I also think it is very unlikely that if the FTSE 100 fell 50% again that these would follow suit and are more likely to be resilient from this point and fall to a lower extend or even rise given the circumstances that might cause a large market fall.
Example, a gold miner gets it out of the ground at $1000 /oz and sells it at $1800 /oz. If gold price falls by a third, he loses $600 /oz of revenue which is not a third but three quarters of his profit. If gold price halves he doesn't lose half his profits, he loses all his profits and starts to make losses. At some point on his business plan he will close the mine and sack his staff and try not to go under before the gold price recovers.
Clearly the business may still have value at that point but the valuation is on the basis of resource in the ground and potential future income and funding, rather than a visible annual flow of profits. This can cause the valuation to suffer horribly. Of course if you hang around long enough, the gold price may go back up and support the mine going back into production. You can be waiting a long time and while you are waiting your money could be doing other things. So snapping up a "bargain" does not always make for the best profits.
As a random example, Smith and Williamson's holdings include Randgold, with operating costs now below $700 /oz. They could afford the price to go lower and still make positive profits (assuming energy and labour costs don't go up, and they still had the appetite to produce in the same volume despite lower sales price to get the same economies of scale, and they avoid local civil wars, and tax regimes don't screw them over too hard), but clearly those profits are worse with gold at $1250 than they were at one point.
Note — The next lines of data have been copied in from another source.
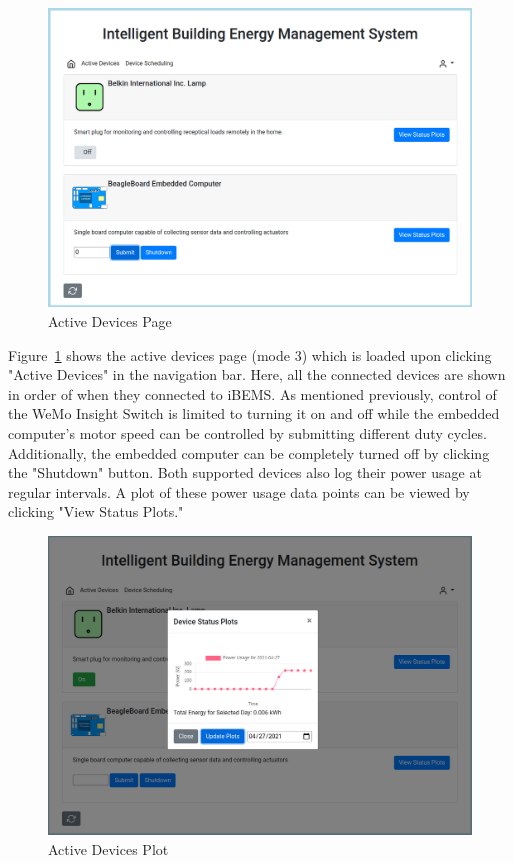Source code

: \begin{figure}[H]
    \centering
    \includegraphics[scale=0.35]{figs/ActiveDevices_screen.png}
    \caption{Active Devices Page}
    \label{fig:active_devices}
\end{figure}

Figure~\ref{fig:active_devices} shows the active devices page (mode 3) which is loaded upon clicking "Active Devices" in the navigation bar. Here, all the connected devices are shown in order of when they connected to iBEMS. As mentioned previously, control of the WeMo Insight Switch is limited to turning it on and off while the embedded computer's motor speed can be controlled by submitting different duty cycles. Additionally, the embedded computer can be completely turned off by clicking the "Shutdown" button. Both supported devices also log their power usage at regular intervals. A plot of these power usage data points can be viewed by clicking "View Status Plots."

\begin{figure}[H]
    \centering
    \includegraphics[scale=0.35]{figs/ActiveDevices_plot.png}
    \caption{Active Devices Plot}
    \label{fig:active_devices_plot}
\end{figure}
Sure, operating profits will go up 10% if gold goes up 5% and other costs are constant, but the reverse is also true and that's one if the reasons you can buy them at £40 a share rather than £80 last year.0 -
from HL last week re. the S&W fund:
"Our view on this fund
Investing in one specialised area of the market brings certain risks. Over the last few years, valuations of gold mining companies have significantly underperformed the price of gold bullion, but we believe this could change. News flow is beginning to turn positive as companies adjust their business models towards profitability and quality. Indeed companies are cutting production costs, disposing of unprofitable, high cost mines and becoming more disciplined on how they use their capital.
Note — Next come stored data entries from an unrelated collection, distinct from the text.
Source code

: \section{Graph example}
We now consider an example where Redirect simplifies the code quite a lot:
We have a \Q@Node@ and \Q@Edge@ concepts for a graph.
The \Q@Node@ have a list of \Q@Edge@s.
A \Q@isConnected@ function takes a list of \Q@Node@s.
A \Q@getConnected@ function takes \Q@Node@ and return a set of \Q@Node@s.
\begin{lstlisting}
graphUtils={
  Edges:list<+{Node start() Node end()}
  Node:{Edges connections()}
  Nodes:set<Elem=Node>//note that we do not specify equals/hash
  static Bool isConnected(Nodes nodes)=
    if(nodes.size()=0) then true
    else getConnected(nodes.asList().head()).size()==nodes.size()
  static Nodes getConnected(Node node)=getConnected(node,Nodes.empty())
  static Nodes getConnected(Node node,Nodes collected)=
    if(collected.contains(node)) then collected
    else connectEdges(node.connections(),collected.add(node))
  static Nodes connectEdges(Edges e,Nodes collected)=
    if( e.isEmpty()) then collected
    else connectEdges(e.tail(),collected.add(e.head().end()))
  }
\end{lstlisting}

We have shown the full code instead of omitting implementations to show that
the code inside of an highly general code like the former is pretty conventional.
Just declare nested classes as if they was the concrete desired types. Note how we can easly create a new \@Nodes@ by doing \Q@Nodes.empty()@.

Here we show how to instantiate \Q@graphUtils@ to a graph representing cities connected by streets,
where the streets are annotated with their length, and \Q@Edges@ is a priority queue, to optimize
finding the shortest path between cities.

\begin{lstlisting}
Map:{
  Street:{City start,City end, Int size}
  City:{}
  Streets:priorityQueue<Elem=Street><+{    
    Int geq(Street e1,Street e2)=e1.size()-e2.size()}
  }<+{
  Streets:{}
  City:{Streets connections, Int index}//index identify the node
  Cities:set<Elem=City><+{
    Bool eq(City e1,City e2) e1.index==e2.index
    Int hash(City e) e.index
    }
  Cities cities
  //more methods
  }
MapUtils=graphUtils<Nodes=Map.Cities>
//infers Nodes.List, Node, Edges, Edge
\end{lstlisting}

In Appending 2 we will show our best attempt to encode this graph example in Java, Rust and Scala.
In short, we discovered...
What makes this fund different from its peers is its small nimble size of £41 million, allowing it to take meaningful positions in smaller companies. That said we also like its flexibility to invest in larger companies, gold bullion, and companies specialising in other metals and resources. Its current bias towards smaller companies means it is well placed to benefit from a re-rating in the resources sector. This is a higher risk fund designed to appeal to adventurous investors with a long term view; we would only ever suggest allocating a small proportion of a portfolio to such a specialist area. We believe the fund merits its place on the Wealth 150 list of our favoured funds across the major sectors."0 -
from HL last week re. the S&W fund:
"Our view on this fund
Investing in one specialised area of the market brings certain risks. Over the last few years, valuations of gold mining companies have significantly underperformed the price of gold bullion, but we believe this could change. News flow is beginning to turn positive as companies adjust their business models towards profitability and quality. Indeed companies are cutting production costs, disposing of unprofitable, high cost mines and becoming more disciplined on how they use their capital.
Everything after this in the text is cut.